Olympic is not alone in the Greek domestic airspace: smaller private upstart Ellinair links to the northern secondary city of Thessaloniki, where is has its home base. Romanian low-cost airline Blue Air flies to the world's only other Greek-speaking state, Cyprus, and its main airport at Larnaca. There is a second flight to Larnaca at 10:35, showing a codeshare with Air Canada. This is on Aegean, which is today the de facto Greek flag carrier and parent company to Olympic. The extent of Aegean's pan-European reach is indicated by the less-common destinations on the board: Dubrovnik and Lisbon

Wednesday, November 11, 2020

Air Malta Network, Summer 2011


 

Malta has long acted as a crossroads of the Mediterranean: stage of empires, prophets, and crusades. Today it is a densely-populated, package-tour destination, home to a sizable contingent of Ryanair retirees, and more recently has earned a (dis)reputation as a corrupt tax haven

All these priorities are reflected in the reach of its long-operating flag carrier, Air Malta. There are numerous links in the eastern Mediterranean: Athens, Istanbul, and Larnaca, and eight airports in Italy, including several that don't see many foreign carriers, like Verona, or the cities on the nearby boot and isle of Sicily: Catania and Reggio Calabria—here making its Timetablist debut.

Likewise, there is an abundance of service to the UK and Germany, true to the island's nature as a holiday-break hub. Secondary cities such as Aberdeen, Leeds, and East Midlands in Britain and Bremen, Dresden, Hamburg, Hanover and Stuttgart in Germany. 

Curiously, the map also has small insets at left, with the central portion of the United States East Coast above, and the Gulf below. The former is marked with two destination dots: "Newark" and "Manhattan" while Abu Dhabi is denoted on the latter. However, Air Malta has never had either wide-body, long-haul aircraft nor has it ever served any long-haul destinations, not to the Middle East and certainly not transatlantically. These are surely some sort of code-share designation, but that is not explained; furthermore, unless Air Malta has a partnership with a Helicopter service, in no way does it actually serve Manhattan any more than any other airline, codeshare or not. 

Thursday, November 5, 2020

Libyan Arab Airlines Network, 1977


Following on from the previous post, here is a newspaper advertisement for Libyan Arab Airlines from a few years later, which centers around substantially the same route map from 1974, but without the excursion across the Sahara (no Khartoum, Agadez, nor Niamey), with only the addition of FrankfurtDamascus and Jeddah in the intermittent years, and with Geneva substituted by Zürich.

The map is also, except for Sebha, absent the extensive domestic network—perhaps not provided for this circumstance, which appears to be aimed at the business traveler to the "Socialist People's Libyan Arab Jamahiriya" —"*Libya1 flies the best reasons," it declares, boasting of its 40x weekly Tripoli-Benghazi shuttle service, its "whisper" quiet B-727-200s, and its growth rate.

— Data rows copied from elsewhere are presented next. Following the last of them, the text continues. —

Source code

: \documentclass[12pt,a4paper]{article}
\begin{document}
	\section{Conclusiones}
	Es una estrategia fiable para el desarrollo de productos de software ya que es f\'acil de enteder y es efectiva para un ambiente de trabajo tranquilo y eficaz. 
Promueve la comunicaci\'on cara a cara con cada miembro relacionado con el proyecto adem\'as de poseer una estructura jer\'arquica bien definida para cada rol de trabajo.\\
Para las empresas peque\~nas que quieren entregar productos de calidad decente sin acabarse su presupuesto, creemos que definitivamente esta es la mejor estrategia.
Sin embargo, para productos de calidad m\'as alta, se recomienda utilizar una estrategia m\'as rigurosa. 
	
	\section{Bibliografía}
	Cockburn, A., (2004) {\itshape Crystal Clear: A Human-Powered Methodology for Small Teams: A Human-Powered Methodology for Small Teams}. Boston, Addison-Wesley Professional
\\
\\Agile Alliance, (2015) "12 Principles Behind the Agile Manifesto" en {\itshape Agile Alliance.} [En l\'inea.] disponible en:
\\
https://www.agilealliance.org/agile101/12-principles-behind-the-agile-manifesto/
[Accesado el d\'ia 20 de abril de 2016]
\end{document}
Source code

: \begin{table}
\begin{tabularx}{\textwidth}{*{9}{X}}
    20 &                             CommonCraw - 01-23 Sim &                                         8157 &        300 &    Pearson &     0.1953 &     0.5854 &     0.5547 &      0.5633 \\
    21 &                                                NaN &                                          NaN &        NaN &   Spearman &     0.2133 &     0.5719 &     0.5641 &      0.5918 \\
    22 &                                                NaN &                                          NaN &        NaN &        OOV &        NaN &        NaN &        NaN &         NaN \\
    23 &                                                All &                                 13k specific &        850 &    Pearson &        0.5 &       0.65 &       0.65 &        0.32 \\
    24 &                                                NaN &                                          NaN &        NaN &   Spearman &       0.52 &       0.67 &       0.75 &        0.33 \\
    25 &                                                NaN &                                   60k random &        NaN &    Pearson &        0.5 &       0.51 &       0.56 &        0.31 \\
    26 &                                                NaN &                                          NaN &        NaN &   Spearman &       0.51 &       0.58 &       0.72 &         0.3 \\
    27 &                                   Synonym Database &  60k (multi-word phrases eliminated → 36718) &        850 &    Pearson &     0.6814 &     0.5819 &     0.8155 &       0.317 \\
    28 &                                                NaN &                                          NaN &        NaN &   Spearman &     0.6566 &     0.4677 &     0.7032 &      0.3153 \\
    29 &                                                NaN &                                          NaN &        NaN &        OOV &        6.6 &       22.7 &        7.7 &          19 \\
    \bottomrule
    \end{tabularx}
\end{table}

The copy concludes with the emphatic: "We are Libya 1." which isn't precisely grammatically correct. 

Wednesday, November 4, 2020

Libyan Arab Airlines: Route Networks and Timetable, 1974

 



A few pages from a timetable brochure for Libyan Arab Airlines, the flag carrier of the then-5 year old Jamahiriya.

The route map shows a barbell-style network, centered around the primary cities of Tripoli and Benghazi—Libya's second city on the Mediterranean coast acting as an eastern gateway to Athens, Beirut, and Cairo, with the latter taking  southward turn to continue to Khartoum

From the capital, a single dotted line indicates trans-Saharan route links the midland settlement of Sebha before crossing into Niger, linking Agadez and ending at Niamey. A handsome Boeing 727-200 angles across the Algeria-Mali border. 

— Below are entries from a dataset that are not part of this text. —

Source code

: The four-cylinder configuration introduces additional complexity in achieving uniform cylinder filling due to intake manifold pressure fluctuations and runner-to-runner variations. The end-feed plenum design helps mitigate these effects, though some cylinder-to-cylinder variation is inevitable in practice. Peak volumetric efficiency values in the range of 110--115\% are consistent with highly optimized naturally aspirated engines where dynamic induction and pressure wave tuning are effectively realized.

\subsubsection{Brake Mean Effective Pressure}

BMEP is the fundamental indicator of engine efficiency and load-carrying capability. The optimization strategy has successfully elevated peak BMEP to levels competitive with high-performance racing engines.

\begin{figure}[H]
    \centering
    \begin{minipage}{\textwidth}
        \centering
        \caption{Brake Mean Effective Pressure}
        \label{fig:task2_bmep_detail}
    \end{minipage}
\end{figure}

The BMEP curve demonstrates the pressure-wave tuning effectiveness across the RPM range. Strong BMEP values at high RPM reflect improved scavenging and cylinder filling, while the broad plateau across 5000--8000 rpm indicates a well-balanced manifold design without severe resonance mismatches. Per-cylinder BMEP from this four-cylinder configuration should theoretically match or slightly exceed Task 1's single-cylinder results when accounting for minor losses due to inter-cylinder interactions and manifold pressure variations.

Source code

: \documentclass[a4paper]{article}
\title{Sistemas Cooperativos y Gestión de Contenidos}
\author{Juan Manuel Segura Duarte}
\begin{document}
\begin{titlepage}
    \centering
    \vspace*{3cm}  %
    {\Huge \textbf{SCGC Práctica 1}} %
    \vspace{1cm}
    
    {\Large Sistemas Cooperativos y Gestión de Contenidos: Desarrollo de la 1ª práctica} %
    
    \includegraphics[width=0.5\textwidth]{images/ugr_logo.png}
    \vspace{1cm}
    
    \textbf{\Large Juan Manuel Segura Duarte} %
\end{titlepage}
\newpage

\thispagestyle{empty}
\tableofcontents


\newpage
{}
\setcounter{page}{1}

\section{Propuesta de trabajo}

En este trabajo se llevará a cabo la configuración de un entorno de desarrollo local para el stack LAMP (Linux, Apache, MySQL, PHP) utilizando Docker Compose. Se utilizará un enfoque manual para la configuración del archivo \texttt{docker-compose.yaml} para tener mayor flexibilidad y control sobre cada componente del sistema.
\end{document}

The second, smaller map covers the same Mediterranean region but shows only the domestic system, an extensive operation from the main cities to ten regional towns, including Misrata, Tobruk, and several, such as Ghadames, Ghat, and Marsa Al Brega, debuting on the Timetablist with this post. 

Inside the brochure, a traditional grid timetable displays the weekly schedules, including the equipment used: even in this period Libyan Arab Airlines used nearly an all-jet fleet of Boeing B720Bs, B727s, Douglas DC-9s, and Sud-Aviation Caravelles





Monday, November 2, 2020

ALIA: The Royal Jordanian Airline Network, 1984-85


A loose cartography to show the route system of Alia: The Royal Jordanian Airline in the mid-1980s, when the carrier had ambitiously reached four continents, but had not yet been rebranded as simply "Royal Jordanian' —the Alia was the name of the King Hussein's daughter, the Princess, a very curious nomenclature for a commercial carrier. 

The map spreads out the many European destinations served from Amman, as many as 15 apparently, including the somewhat unusual cities such as Belgrade and Bucharest; although these lesser cities likely saw the B707 and B727, at the time, the L-1011 was becoming the workhorse of the fleet

Most notably, Alia carried the crown of Hashemite throne to distant Chicago and distant Los Angeles, via Vienna, as well as New York via Amsterdam, possibly utilizing the airline's B747-200s, of which there were as many as three during the 1980s. Today the successor carrier still serves O'Hare, non-stop with debasing graphite-grey B787 Dreamliners.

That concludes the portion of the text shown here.